Whether you work in a creative career path, you’ve got an arty pastime passion, or you simply find looking at beautiful objects and installations inspirational during your down time, there’s no doubt that pandemic lockdowns will have seriously curbed opportunities to slake your intellectual thirst.
So whether you’re on the lookout for a collaborative workspace or you’re just yearning to stare at weird and wonderful artworks, we’ve gathered together a list of legendary locations you can explore (restrictions permitting).
Your five brilliant British creative hubs are coming right up!
Inspired by the craggy coastline of Scotland’s north east coast, the dramatic, Kengo Kuma designed V&A Dundee sits on the banks of the River Tay like an alien craft from another dimension.

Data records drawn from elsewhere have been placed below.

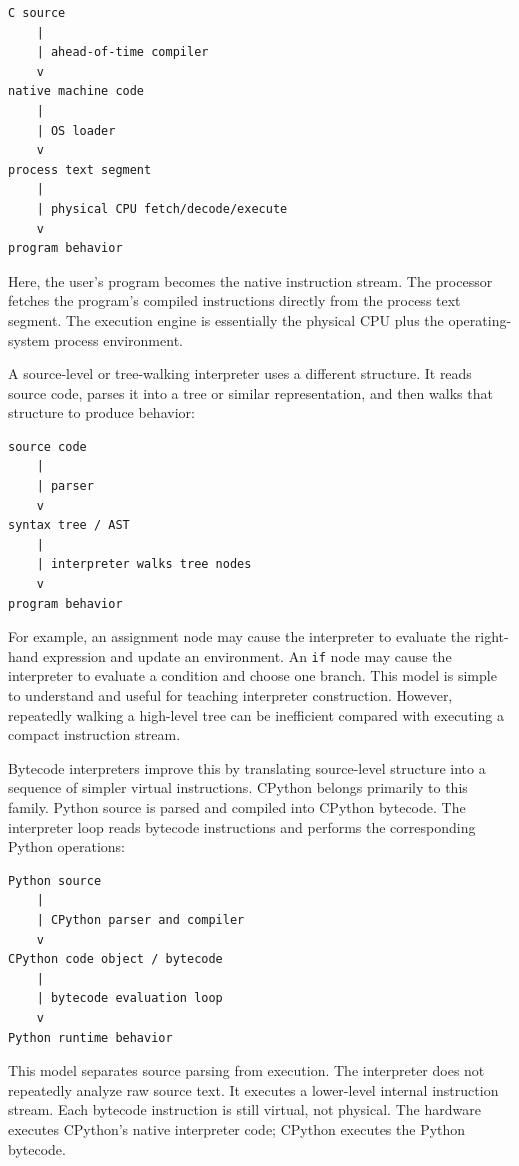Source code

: \documentclass[a4paper,twoside]{report}
\begin{document}
\begin{verbatim}
C source
    |
    | ahead-of-time compiler
    v
native machine code
    |
    | OS loader
    v
process text segment
    |
    | physical CPU fetch/decode/execute
    v
program behavior
\end{verbatim}

Here, the user's program becomes the native instruction stream. The processor fetches the program's compiled instructions directly from the process text segment. The execution engine is essentially the physical CPU plus the operating-system process environment.

A source-level or tree-walking interpreter uses a different structure. It reads source code, parses it into a tree or similar representation, and then walks that structure to produce behavior:

\begin{verbatim}
source code
    |
    | parser
    v
syntax tree / AST
    |
    | interpreter walks tree nodes
    v
program behavior
\end{verbatim}

For example, an assignment node may cause the interpreter to evaluate the right-hand expression and update an environment. An \texttt{if} node may cause the interpreter to evaluate a condition and choose one branch. This model is simple to understand and useful for teaching interpreter construction. However, repeatedly walking a high-level tree can be inefficient compared with executing a compact instruction stream.

Bytecode interpreters improve this by translating source-level structure into a sequence of simpler virtual instructions. CPython belongs primarily to this family. Python source is parsed and compiled into CPython bytecode. The interpreter loop reads bytecode instructions and performs the corresponding Python operations:

\begin{verbatim}
Python source
    |
    | CPython parser and compiler
    v
CPython code object / bytecode
    |
    | bytecode evaluation loop
    v
Python runtime behavior
\end{verbatim}

This model separates source parsing from execution. The interpreter does not repeatedly analyze raw source text. It executes a lower-level internal instruction stream. Each bytecode instruction is still virtual, not physical. The hardware executes CPython's native interpreter code; CPython executes the Python bytecode.
\end{document}
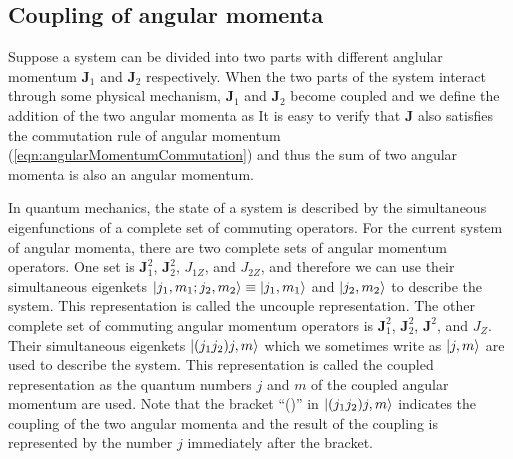 \subsection{Coupling of angular momenta}

Suppose a system can be divided into two parts with different anglular momentum $\mathbf{J}_1$ and $\mathbf{J}_2$ 
respectively. When the two parts of the system interact through some physical mechanism, $\mathbf{J}_1$ and 
$\mathbf{J}_2$ become coupled and we define the addition of the two angular momenta as
It is easy to verify that $\mathbf{J}$ also satisfies the commutation rule of angular momentum
 (\autoref{eqn:angularMomentumCommutation}) and thus the sum of two angular momenta  is also an angular momentum.

In quantum mechanics, the state of a system is described by the simultaneous eigenfunctions of a complete set of 
commuting operators. For the current system of angular momenta, there are two complete sets of angular momentum
operators.  One set is $\mathbf{J}_1^2$, $\mathbf{J}_2^2$, $J_{1Z}$, and $J_{2Z}$, and therefore we can use their
simultaneous eigenkets $| j_1, m_1; j_2, m_2 \rangle\equiv | j_1, m_1 \rangle$ and $| j_2, m_2 \rangle$ to describe the system.
This representation is called the uncouple representation. The other complete set of commuting angular 
 momentum operators is $\mathbf{J}_1^2$, $\mathbf{J}_2^2$, $\mathbf{J}^2$, and $J_Z$. Their simultaneous 
 eigenkets $| (j_1 j_2)j, m \rangle$ which we sometimes write as $| j, m \rangle$ are used to describe the system. This
  representation is called the coupled representation as the quantum numbers $j$ and $m$ of the coupled angular 
  momentum are used. Note that the bracket ``()'' in $| (j_1 j_2)j, m \rangle$ indicates the coupling of the two 
  angular momenta and the result of the coupling is represented by the number $j$ immediately after the bracket.

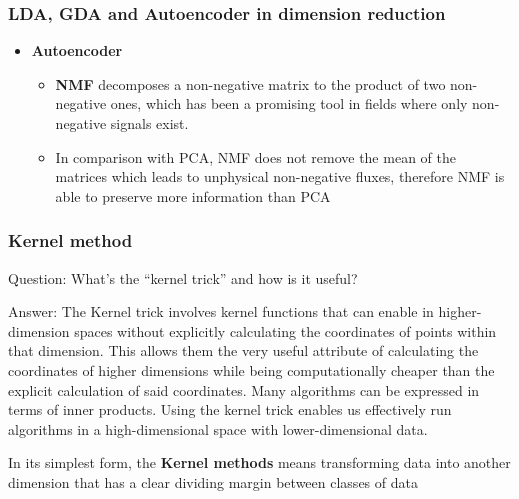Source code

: \documentclass[11pt]{beamer}
\begin{document}
\begin{frame}
\frametitle{LDA, GDA and Autoencoder in dimension reduction}
\begin{itemize}
	\item \textbf{Autoencoder}
	\begin{itemize}
		\item \textbf{NMF} decomposes a non-negative matrix to the product of two non-negative ones, which has been a promising tool in fields where only non-negative signals exist.
		\item In comparison with PCA, NMF does not remove the mean of the matrices which leads to unphysical non-negative fluxes, therefore NMF is able to preserve more information than PCA
	\end{itemize}
\end{itemize}
\end{frame}

\begin{frame}
\frametitle{Kernel method}
\begin{block}{Question:}
	What’s the “kernel trick” and how is it useful?
\end{block}
\begin{block}{Answer:}
	The Kernel trick involves kernel functions that can enable in higher-dimension spaces without explicitly calculating the coordinates of points within that dimension. This allows them the very useful attribute of calculating the coordinates of higher dimensions while being computationally cheaper than the explicit calculation of said coordinates. Many algorithms can be expressed in terms of inner products. Using the kernel trick enables us effectively run algorithms in a high-dimensional space with lower-dimensional data.
	
	 In its simplest form, the \textbf{Kernel methods} means transforming data into another dimension that has a clear dividing margin between classes of data 
\end{block}
\end{frame}
\end{document}
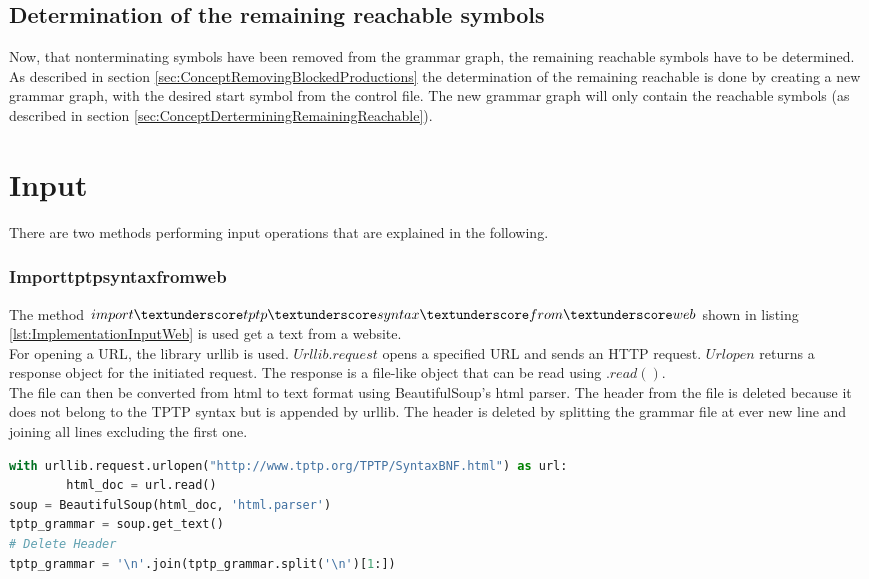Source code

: \subsection{Determination of the remaining reachable symbols}
Now, that nonterminating symbols have been removed from the grammar graph, the remaining reachable symbols have to be determined.
As described in section \ref{sec:ConceptRemovingBlockedProductions} the determination of the remaining reachable is done by creating a new grammar graph, with the desired start symbol from the control file.
The new grammar graph will only contain the reachable symbols (as described in section \ref{sec:ConceptDerterminingRemainingReachable}). 

\section{Input}\label{sec:ImplementationInput}

There are two methods performing input operations that are explained in the following. 

\subsubsection{Import\textunderscore tptp\textunderscore syntax\textunderscore from\textunderscore web}
The method $import\textunderscore tptp\textunderscore syntax\textunderscore from\textunderscore web$ shown in listing \ref{lst:ImplementationInputWeb} is used get a text from a website. \\
For opening a \ac{URL}, the library urllib is used. $Urllib.request$ opens a specified \ac{URL} and sends an HTTP request. $Urlopen$ returns a response object for the initiated request. The response is a file-like object that can be read using $.read()$. \cite{urllib} \\
The file can then be converted from html to text format using BeautifulSoup's html parser.
The header from the file is deleted because it does not belong to the \ac{TPTP} syntax but is appended by urllib. The header is deleted by splitting the grammar file at ever new line and joining all lines excluding the first one. \\

\begin{lstlisting}[language=Python, basicstyle=\scriptsize	,caption= Import TPTP syntax from web,label= lst:ImplementationInputWeb]
with urllib.request.urlopen("http://www.tptp.org/TPTP/SyntaxBNF.html") as url:
        html_doc = url.read()
soup = BeautifulSoup(html_doc, 'html.parser')
tptp_grammar = soup.get_text()
# Delete Header
tptp_grammar = '\n'.join(tptp_grammar.split('\n')[1:])
\end{lstlisting}

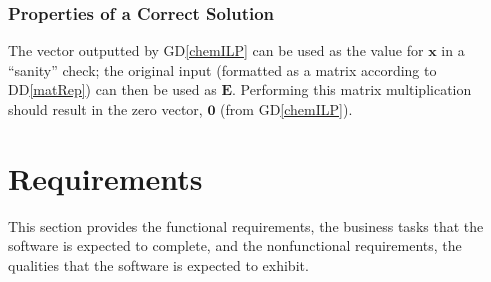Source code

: \documentclass[12pt]{article}
\newcommand{\gdref}[1]{GD\ref{#1}}
\newcommand{\ddref}[1]{DD\ref{#1}}
\newcommand{\aref}[1]{A\ref{#1}}
\begin{document}
\subsubsection{Properties of a Correct Solution} \label{sec_PropsCorrSol}

The vector outputted by \gdref{chemILP} can be used as the value for
$\textbf{x}$ in a ``sanity'' check; the original input (formatted as a matrix
according to \ddref{matRep}) can then be used as $\textbf{E}$.
Performing this matrix multiplication should result in the zero vector,
$\textbf{0}$ (from \gdref{chemILP}).




\newpage

\section{Requirements}
This section provides the functional requirements, the business tasks that the
software is expected to complete, and the nonfunctional requirements, the
qualities that the software is expected to exhibit.
\end{document}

If it’s open when you visit, it usually hosts amazing design exhibitions of global significance as well as showcasing Dundee’s design heritage, but if not, wandering around the outside is rewarding enough and Captain Scott’s iconic RMS Discovery ship is close by.
Culture vulture visiting London? Look no further than the Tate Modern for inspiration.
This is where you can marvel at amazing artworks like Mountain Lake by Salvador Dali, Andy Warhol’s dayglo Marilyn Diptych, the immersive and impressive Tiny Deaths video installation by Bill Viola and Seagram Murals by Mark Rothko. Whenever it’s open, pack some sandwiches and make a day of it.
If you’re a tech startup founder, architect, copywriter, website designer in west Yorkshire who wants the (safely distanced) buzz of human collaboration without having to pay over the odds for a formal office space, the 3M Buckley Innovation Centre is the very dab.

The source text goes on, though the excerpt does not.